• **Data extracts**:
----------

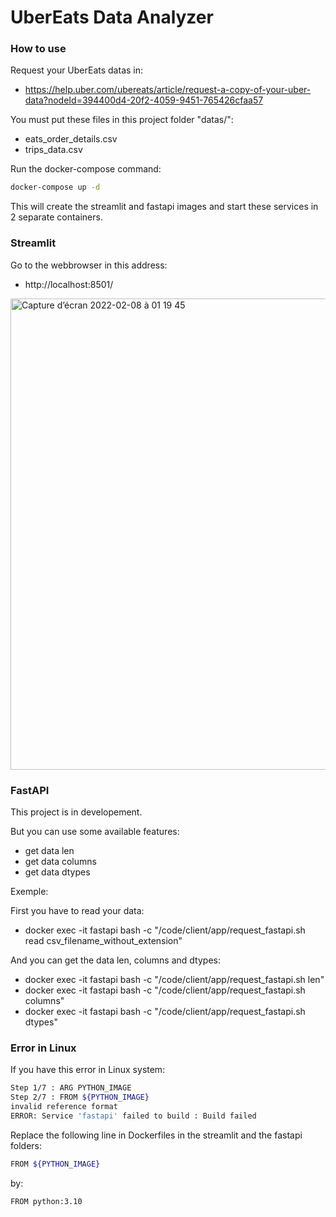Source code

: # UberEats Data Analyzer

### How to use

Request your UberEats datas in: 
+ https://help.uber.com/ubereats/article/request-a-copy-of-your-uber-data?nodeId=394400d4-20f2-4059-9451-765426cfaa57

You must put these files in this project folder "datas/":
+ eats_order_details.csv
+ trips_data.csv

Run the docker-compose command: 
```sh
docker-compose up -d
```

This will create the streamlit and fastapi images and start these services in 2 separate containers.

### Streamlit

Go to the webbrowser in this address: 
+ http://localhost:8501/

<img width="754" alt="Capture d’écran 2022-02-08 à 01 19 45" src="https://user-images.githubusercontent.com/41515992/152894297-f41354f8-3560-47fa-87fd-8d3f458d686e.png">

### FastAPI

This project is in developement.

But you can use some available features:
+ get data len
+ get data columns
+ get data dtypes

Exemple:

First you have to read your data:

+ docker exec -it fastapi bash -c "/code/client/app/request_fastapi.sh read csv_filename_without_extension"

And you can get the data len, columns and dtypes:

+ docker exec -it fastapi bash -c "/code/client/app/request_fastapi.sh len"
+ docker exec -it fastapi bash -c "/code/client/app/request_fastapi.sh columns"
+ docker exec -it fastapi bash -c "/code/client/app/request_fastapi.sh dtypes"


### Error in Linux
If you have this error in Linux system:

```sh
Step 1/7 : ARG PYTHON_IMAGE
Step 2/7 : FROM ${PYTHON_IMAGE}
invalid reference format
ERROR: Service 'fastapi' failed to build : Build failed
```
  
Replace the following line in Dockerfiles in the streamlit and the fastapi folders:  

```sh
FROM ${PYTHON_IMAGE}
```

by:

```sh
FROM python:3.10
```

----------

• **Exercise brief**: The answer should be a single number: the count of lines in the records that hold the string "datas".

• **Answer to this task**: 2